» **Task description**
Pictures aside, repeat every record below exactly.
Segment Start: Data provided
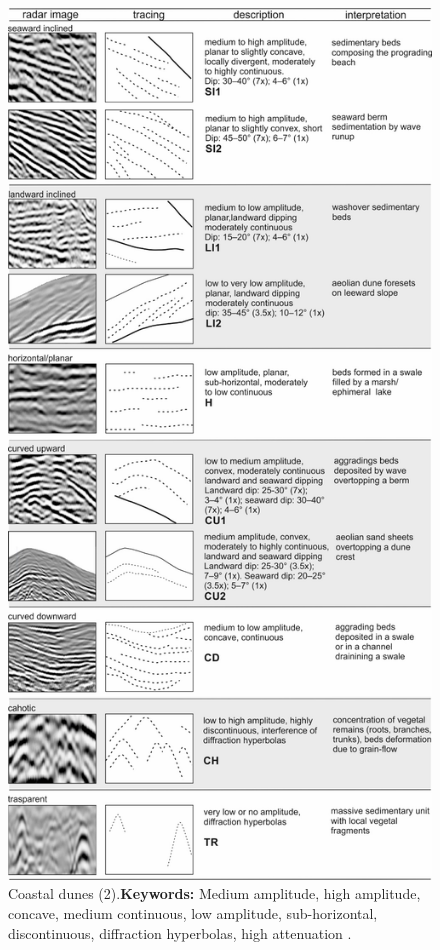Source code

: \begin{figure}[h!]
    \centering
    \includegraphics[width=0.75\linewidth]{Figures/0.2GPR/Ribolini2021_dunes_2.png}
    \caption[Coastal dunes (2).]{Coastal dunes (2).\textbf{Keywords: } Medium amplitude, high amplitude, concave, medium continuous, low amplitude, sub-horizontal, discontinuous, diffraction hyperbolas, high attenuation \citep{Ribolini2021}.}
    \label{fig:Ribolini2021-2}
\end{figure}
Segment End: Data provided
» **Reply**
Source code

: \begin{figure}[h!]
    \centering
    \includegraphics[width=0.75\linewidth]{Figures/0.2GPR/Ribolini2021_dunes_2.png}
    \caption[Coastal dunes (2).]{Coastal dunes (2).\textbf{Keywords: } Medium amplitude, high amplitude, concave, medium continuous, low amplitude, sub-horizontal, discontinuous, diffraction hyperbolas, high attenuation \citep{Ribolini2021}.}
    \label{fig:Ribolini2021-2}
\end{figure}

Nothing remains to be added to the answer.